▸ **EXERCISE REQUIREMENTS**
Could you copy the records below exactly, keeping none of the images?

(Collected data)
□ □ □ □ □
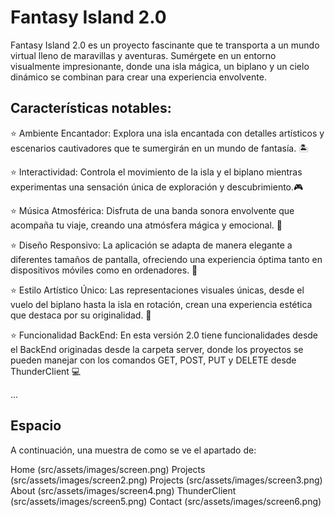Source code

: 
# Fantasy Island 2.0

Fantasy Island 2.0 es un proyecto fascinante que te transporta a un mundo virtual lleno de maravillas y aventuras. Sumérgete en un entorno visualmente impresionante, donde una isla mágica, un biplano y un cielo dinámico se combinan para crear una experiencia envolvente.

## Características notables:

:star: Ambiente Encantador: Explora una isla encantada con detalles artísticos y escenarios cautivadores que te sumergirán en un mundo de fantasía. 🏝️

:star: Interactividad: Controla el movimiento de la isla y el biplano mientras experimentas una sensación única de exploración y descubrimiento.🎮

:star: Música Atmosférica: Disfruta de una banda sonora envolvente que acompaña tu viaje, creando una atmósfera mágica y emocional. 🎵

:star: Diseño Responsivo: La aplicación se adapta de manera elegante a diferentes tamaños de pantalla, ofreciendo una experiencia óptima tanto en dispositivos móviles como en ordenadores. 📱

:star: Estilo Artístico Único: Las representaciones visuales únicas, desde el vuelo del biplano hasta la isla en rotación, crean una experiencia estética que destaca por su originalidad. 🎨

:star: Funcionalidad BackEnd: En esta versión 2.0 tiene funcionalidades desde el BackEnd originadas desde la carpeta server, donde los proyectos se pueden manejar con los comandos GET, POST, PUT y DELETE desde ThunderClient 💻

...

## Espacio

A continuación, una muestra de como se ve el apartado de:

Home
(src/assets/images/screen.png)
Projects
(src/assets/images/screen2.png)
Projects
(src/assets/images/screen3.png)
About
(src/assets/images/screen4.png)
ThunderClient
(src/assets/images/screen5.png)
Contact
(src/assets/images/screen6.png)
□ □ □ □ □
▸ **RESPONSE AREA**
Source code

: 
# Fantasy Island 2.0

Fantasy Island 2.0 es un proyecto fascinante que te transporta a un mundo virtual lleno de maravillas y aventuras. Sumérgete en un entorno visualmente impresionante, donde una isla mágica, un biplano y un cielo dinámico se combinan para crear una experiencia envolvente.

## Características notables:

:star: Ambiente Encantador: Explora una isla encantada con detalles artísticos y escenarios cautivadores que te sumergirán en un mundo de fantasía. 🏝️

:star: Interactividad: Controla el movimiento de la isla y el biplano mientras experimentas una sensación única de exploración y descubrimiento.🎮

:star: Música Atmosférica: Disfruta de una banda sonora envolvente que acompaña tu viaje, creando una atmósfera mágica y emocional. 🎵

:star: Diseño Responsivo: La aplicación se adapta de manera elegante a diferentes tamaños de pantalla, ofreciendo una experiencia óptima tanto en dispositivos móviles como en ordenadores. 📱

:star: Estilo Artístico Único: Las representaciones visuales únicas, desde el vuelo del biplano hasta la isla en rotación, crean una experiencia estética que destaca por su originalidad. 🎨

:star: Funcionalidad BackEnd: En esta versión 2.0 tiene funcionalidades desde el BackEnd originadas desde la carpeta server, donde los proyectos se pueden manejar con los comandos GET, POST, PUT y DELETE desde ThunderClient 💻

...

## Espacio

A continuación, una muestra de como se ve el apartado de:

Home
(src/assets/images/screen.png)
Projects
(src/assets/images/screen2.png)
Projects
(src/assets/images/screen3.png)
About
(src/assets/images/screen4.png)
ThunderClient
(src/assets/images/screen5.png)
Contact
(src/assets/images/screen6.png)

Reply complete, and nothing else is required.